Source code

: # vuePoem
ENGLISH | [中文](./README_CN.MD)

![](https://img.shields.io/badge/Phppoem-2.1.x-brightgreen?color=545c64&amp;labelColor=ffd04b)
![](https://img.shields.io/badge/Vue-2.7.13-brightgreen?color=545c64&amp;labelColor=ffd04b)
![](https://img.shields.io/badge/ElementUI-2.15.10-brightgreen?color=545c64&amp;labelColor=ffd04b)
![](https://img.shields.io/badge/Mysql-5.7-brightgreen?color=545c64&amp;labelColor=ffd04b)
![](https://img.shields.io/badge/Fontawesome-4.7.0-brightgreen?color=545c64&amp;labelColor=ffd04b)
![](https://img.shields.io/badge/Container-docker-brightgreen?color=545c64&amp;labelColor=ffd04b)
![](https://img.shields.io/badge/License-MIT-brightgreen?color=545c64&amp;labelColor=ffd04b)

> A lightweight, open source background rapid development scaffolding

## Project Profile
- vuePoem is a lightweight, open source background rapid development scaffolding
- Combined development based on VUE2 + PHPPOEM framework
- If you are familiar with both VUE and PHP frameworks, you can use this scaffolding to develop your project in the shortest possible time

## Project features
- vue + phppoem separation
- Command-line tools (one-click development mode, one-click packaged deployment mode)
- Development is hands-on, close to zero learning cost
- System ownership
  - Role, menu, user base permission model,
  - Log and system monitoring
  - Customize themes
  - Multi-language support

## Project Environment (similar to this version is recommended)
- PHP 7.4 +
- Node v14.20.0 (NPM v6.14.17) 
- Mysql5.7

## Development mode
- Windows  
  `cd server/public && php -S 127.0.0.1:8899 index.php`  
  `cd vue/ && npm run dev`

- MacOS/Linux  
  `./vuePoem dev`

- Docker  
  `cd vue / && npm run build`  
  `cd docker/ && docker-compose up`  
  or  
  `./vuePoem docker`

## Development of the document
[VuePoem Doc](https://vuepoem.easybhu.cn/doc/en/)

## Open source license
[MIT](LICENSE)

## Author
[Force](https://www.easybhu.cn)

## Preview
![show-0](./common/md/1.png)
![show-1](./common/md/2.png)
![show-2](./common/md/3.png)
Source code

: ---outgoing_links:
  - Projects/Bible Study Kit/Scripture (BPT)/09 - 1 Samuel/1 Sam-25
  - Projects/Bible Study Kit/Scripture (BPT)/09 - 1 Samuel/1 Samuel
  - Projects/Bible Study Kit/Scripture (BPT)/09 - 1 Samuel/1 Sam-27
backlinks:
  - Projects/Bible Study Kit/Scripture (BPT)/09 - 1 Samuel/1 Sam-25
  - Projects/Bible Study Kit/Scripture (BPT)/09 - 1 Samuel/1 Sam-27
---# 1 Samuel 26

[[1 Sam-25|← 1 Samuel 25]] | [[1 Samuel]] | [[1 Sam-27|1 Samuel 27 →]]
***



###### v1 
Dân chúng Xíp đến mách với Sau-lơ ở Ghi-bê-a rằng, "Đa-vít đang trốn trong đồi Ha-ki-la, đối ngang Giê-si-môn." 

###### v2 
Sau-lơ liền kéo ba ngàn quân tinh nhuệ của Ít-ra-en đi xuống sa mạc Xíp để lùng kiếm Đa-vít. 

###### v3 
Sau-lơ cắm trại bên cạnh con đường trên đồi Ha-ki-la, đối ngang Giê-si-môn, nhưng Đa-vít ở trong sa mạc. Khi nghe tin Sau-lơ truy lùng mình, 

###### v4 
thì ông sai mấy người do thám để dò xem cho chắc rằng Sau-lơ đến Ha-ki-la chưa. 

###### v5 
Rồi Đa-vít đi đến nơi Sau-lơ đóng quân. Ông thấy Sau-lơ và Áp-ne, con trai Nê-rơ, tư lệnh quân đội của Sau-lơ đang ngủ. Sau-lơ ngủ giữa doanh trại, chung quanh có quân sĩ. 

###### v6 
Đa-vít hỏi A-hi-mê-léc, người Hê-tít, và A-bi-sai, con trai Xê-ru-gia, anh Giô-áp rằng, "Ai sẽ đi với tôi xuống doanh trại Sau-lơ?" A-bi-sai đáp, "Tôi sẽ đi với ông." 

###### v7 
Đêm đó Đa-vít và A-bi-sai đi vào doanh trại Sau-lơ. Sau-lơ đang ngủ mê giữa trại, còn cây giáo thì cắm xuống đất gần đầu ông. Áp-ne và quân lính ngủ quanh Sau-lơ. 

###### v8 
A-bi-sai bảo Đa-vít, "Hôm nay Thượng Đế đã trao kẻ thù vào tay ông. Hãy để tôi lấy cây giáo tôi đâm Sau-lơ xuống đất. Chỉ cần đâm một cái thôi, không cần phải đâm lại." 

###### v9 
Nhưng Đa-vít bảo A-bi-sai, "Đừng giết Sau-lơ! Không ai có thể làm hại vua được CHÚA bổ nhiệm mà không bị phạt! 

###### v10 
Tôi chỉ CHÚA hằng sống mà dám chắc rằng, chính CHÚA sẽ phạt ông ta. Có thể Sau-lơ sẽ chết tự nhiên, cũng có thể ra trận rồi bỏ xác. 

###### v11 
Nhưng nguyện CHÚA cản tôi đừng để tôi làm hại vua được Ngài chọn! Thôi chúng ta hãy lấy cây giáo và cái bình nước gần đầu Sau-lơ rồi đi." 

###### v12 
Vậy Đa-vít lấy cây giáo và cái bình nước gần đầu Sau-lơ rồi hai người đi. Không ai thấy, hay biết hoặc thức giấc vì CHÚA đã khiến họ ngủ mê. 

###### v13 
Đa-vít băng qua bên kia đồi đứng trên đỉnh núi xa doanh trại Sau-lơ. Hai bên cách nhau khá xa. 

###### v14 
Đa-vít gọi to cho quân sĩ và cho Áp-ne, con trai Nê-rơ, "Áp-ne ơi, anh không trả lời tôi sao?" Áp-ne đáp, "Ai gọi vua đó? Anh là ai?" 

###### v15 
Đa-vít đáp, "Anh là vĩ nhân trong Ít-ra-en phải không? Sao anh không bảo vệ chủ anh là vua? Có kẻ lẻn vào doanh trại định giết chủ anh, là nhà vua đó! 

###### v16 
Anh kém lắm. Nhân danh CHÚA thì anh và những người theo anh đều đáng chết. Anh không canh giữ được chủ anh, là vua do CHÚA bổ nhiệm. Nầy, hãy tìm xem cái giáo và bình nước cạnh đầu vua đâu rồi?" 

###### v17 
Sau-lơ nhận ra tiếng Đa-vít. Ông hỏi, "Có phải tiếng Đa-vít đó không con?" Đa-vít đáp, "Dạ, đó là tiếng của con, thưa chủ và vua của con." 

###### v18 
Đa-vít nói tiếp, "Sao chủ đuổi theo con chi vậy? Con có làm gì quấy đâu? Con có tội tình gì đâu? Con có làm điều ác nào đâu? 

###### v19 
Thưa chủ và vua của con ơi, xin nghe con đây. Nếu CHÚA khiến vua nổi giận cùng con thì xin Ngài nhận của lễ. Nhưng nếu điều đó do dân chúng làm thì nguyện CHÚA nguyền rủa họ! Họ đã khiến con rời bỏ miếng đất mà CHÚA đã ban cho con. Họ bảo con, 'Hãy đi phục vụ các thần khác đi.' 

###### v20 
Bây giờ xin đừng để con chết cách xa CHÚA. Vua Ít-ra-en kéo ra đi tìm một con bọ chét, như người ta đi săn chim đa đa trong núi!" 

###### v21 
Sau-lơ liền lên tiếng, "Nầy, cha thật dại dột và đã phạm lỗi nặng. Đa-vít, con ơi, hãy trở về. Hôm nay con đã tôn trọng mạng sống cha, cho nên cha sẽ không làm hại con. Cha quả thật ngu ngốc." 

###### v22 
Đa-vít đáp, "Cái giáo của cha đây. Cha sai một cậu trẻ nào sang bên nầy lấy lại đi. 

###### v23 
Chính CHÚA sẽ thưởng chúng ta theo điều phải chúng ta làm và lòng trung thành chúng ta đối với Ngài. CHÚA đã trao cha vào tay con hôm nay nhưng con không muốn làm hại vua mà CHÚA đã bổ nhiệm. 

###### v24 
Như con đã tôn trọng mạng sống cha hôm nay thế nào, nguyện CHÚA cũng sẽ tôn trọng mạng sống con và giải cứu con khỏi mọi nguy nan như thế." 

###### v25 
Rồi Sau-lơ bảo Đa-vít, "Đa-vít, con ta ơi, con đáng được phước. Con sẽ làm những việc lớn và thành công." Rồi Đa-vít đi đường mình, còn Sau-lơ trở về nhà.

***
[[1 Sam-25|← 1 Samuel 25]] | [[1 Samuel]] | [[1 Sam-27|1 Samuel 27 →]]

—————

**Work to complete:**
Please restate, word for word, the lines of the entries that run from the first line through the one holding "- Customize themes", and add nothing.

**Answer below:**
Source code

: # vuePoem
ENGLISH | [中文](./README_CN.MD)

![](https://img.shields.io/badge/Phppoem-2.1.x-brightgreen?color=545c64&amp;labelColor=ffd04b)
![](https://img.shields.io/badge/Vue-2.7.13-brightgreen?color=545c64&amp;labelColor=ffd04b)
![](https://img.shields.io/badge/ElementUI-2.15.10-brightgreen?color=545c64&amp;labelColor=ffd04b)
![](https://img.shields.io/badge/Mysql-5.7-brightgreen?color=545c64&amp;labelColor=ffd04b)
![](https://img.shields.io/badge/Fontawesome-4.7.0-brightgreen?color=545c64&amp;labelColor=ffd04b)
![](https://img.shields.io/badge/Container-docker-brightgreen?color=545c64&amp;labelColor=ffd04b)
![](https://img.shields.io/badge/License-MIT-brightgreen?color=545c64&amp;labelColor=ffd04b)

> A lightweight, open source background rapid development scaffolding

## Project Profile
- vuePoem is a lightweight, open source background rapid development scaffolding
- Combined development based on VUE2 + PHPPOEM framework
- If you are familiar with both VUE and PHP frameworks, you can use this scaffolding to develop your project in the shortest possible time

## Project features
- vue + phppoem separation
- Command-line tools (one-click development mode, one-click packaged deployment mode)
- Development is hands-on, close to zero learning cost
- System ownership
  - Role, menu, user base permission model,
  - Log and system monitoring
  - Customize themes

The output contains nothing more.